# PROVIDED DATA

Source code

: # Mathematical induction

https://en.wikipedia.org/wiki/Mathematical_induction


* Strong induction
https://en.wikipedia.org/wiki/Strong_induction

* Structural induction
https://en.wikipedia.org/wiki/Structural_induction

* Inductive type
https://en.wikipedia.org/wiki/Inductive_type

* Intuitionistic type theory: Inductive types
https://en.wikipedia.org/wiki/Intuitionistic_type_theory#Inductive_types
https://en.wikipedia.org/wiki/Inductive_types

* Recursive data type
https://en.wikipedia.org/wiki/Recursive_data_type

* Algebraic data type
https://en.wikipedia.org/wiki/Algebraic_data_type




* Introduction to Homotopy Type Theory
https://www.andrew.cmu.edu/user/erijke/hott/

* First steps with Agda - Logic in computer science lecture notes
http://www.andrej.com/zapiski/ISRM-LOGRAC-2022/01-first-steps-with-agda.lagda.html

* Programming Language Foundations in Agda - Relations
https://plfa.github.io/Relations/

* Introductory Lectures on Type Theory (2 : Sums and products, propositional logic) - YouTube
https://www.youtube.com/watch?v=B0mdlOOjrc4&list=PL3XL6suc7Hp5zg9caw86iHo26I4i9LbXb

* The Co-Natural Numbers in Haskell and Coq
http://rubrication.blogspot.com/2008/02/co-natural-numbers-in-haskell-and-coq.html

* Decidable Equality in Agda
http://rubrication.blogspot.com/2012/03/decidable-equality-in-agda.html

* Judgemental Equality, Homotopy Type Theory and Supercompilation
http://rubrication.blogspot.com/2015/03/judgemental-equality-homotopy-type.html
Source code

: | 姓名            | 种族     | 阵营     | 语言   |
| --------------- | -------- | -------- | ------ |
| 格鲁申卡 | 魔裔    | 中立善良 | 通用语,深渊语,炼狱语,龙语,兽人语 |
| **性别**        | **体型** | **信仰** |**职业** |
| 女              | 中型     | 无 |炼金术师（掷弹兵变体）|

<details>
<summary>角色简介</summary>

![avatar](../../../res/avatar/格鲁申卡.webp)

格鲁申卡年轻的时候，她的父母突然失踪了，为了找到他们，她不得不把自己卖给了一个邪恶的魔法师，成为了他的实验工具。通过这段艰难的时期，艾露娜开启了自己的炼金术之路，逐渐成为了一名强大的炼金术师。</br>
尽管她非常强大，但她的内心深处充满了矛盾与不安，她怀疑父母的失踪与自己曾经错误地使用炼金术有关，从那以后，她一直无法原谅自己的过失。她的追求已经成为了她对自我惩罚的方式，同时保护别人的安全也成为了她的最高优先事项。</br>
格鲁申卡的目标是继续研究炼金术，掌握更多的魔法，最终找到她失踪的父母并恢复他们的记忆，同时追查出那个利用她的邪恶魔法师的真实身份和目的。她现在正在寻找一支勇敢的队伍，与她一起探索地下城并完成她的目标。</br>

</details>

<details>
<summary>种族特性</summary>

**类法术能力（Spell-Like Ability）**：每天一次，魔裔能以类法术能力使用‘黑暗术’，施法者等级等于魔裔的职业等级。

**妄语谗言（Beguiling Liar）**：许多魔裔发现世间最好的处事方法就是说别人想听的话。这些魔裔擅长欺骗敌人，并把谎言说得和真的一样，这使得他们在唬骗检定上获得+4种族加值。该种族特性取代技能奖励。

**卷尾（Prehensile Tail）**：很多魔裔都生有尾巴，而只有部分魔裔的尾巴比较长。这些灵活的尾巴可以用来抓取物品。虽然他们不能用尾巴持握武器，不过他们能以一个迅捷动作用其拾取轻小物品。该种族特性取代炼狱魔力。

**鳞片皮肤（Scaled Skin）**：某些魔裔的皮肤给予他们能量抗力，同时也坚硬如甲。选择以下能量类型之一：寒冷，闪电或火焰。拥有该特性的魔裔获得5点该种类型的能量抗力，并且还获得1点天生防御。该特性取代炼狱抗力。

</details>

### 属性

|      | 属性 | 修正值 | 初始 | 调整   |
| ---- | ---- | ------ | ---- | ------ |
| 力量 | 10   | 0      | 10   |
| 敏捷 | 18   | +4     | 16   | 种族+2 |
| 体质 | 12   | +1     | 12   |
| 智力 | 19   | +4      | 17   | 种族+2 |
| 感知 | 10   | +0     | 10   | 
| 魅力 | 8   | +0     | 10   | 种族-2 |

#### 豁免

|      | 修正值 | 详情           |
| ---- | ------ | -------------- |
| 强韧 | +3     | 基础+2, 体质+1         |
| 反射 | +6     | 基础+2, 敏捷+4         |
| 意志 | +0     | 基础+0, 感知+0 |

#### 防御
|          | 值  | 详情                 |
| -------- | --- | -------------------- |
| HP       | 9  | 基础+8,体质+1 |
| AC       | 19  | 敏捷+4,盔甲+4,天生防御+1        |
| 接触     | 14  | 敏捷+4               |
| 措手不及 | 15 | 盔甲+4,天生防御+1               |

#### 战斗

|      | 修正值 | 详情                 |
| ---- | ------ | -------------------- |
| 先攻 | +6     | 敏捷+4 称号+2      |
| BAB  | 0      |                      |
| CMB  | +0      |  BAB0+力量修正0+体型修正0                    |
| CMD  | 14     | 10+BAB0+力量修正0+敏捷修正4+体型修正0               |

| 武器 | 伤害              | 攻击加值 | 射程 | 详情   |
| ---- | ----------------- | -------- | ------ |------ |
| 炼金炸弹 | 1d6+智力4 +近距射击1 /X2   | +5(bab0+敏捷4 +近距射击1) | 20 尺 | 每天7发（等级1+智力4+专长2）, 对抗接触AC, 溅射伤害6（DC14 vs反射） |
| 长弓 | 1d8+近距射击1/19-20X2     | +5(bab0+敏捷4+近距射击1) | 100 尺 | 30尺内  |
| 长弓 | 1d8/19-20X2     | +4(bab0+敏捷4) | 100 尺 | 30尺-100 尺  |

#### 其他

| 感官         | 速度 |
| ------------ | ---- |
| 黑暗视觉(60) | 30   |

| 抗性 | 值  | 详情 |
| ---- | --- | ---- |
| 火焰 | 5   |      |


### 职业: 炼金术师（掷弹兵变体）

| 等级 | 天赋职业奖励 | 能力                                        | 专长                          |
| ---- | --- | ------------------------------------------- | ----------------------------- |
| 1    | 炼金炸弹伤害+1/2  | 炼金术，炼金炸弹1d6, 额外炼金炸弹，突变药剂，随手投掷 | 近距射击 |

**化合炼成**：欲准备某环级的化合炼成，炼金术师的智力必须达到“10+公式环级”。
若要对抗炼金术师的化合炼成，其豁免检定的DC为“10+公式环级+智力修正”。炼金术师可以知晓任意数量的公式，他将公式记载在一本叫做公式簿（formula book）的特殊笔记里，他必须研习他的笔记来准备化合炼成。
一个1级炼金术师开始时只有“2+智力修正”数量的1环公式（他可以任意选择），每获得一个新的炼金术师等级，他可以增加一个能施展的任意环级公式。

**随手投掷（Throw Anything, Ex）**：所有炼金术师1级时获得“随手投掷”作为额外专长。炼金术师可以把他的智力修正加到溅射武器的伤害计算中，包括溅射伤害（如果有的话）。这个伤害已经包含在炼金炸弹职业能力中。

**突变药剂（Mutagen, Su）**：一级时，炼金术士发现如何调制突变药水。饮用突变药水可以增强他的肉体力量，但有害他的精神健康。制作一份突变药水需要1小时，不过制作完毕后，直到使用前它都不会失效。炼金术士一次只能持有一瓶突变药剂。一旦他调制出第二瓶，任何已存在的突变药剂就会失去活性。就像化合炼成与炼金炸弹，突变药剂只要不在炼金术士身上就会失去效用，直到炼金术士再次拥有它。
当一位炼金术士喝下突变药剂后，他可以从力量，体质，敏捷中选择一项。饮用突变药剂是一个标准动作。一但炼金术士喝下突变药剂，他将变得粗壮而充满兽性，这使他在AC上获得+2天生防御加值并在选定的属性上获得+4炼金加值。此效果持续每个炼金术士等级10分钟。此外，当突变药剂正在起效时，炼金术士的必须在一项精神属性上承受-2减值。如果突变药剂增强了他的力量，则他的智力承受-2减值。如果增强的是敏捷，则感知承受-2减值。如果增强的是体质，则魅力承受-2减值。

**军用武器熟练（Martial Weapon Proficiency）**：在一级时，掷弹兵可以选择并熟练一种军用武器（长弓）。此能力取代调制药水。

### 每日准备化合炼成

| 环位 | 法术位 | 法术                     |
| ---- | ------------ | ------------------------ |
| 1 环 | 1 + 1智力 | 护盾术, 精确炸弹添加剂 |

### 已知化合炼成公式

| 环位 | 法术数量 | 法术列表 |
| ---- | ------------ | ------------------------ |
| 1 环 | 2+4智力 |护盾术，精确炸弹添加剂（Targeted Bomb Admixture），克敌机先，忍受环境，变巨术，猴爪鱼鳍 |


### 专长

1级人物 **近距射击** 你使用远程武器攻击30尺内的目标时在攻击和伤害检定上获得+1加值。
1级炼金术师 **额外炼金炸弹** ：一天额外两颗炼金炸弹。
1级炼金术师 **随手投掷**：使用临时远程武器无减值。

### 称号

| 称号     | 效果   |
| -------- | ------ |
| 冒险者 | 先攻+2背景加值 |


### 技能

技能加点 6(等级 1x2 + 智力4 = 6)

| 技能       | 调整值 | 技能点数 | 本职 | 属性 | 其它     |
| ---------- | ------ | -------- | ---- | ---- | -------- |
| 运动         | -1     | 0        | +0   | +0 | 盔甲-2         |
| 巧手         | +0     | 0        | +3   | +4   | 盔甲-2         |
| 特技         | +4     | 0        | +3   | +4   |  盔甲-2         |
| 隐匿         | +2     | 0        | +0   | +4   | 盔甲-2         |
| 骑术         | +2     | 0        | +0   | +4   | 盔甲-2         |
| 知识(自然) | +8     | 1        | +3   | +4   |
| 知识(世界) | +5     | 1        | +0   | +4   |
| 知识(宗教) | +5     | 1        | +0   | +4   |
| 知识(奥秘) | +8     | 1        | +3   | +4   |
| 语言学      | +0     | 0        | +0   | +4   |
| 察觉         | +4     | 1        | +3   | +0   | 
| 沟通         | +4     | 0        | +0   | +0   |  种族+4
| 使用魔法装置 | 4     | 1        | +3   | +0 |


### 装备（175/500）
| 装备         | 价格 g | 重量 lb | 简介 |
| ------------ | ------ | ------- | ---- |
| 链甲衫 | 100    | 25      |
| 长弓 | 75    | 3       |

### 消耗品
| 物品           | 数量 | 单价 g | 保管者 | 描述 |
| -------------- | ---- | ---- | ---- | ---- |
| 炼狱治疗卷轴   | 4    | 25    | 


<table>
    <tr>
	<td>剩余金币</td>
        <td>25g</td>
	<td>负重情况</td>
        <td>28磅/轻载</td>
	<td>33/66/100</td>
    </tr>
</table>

# WHAT TO DO
Wherever a line in the data above holds the word "公式环级", copy that line.

# SOLUTION
**化合炼成**：欲准备某环级的化合炼成，炼金术师的智力必须达到“10+公式环级”。
若要对抗炼金术师的化合炼成，其豁免检定的DC为“10+公式环级+智力修正”。炼金术师可以知晓任意数量的公式，他将公式记载在一本叫做公式簿（formula book）的特殊笔记里，他必须研习他的笔记来准备化合炼成。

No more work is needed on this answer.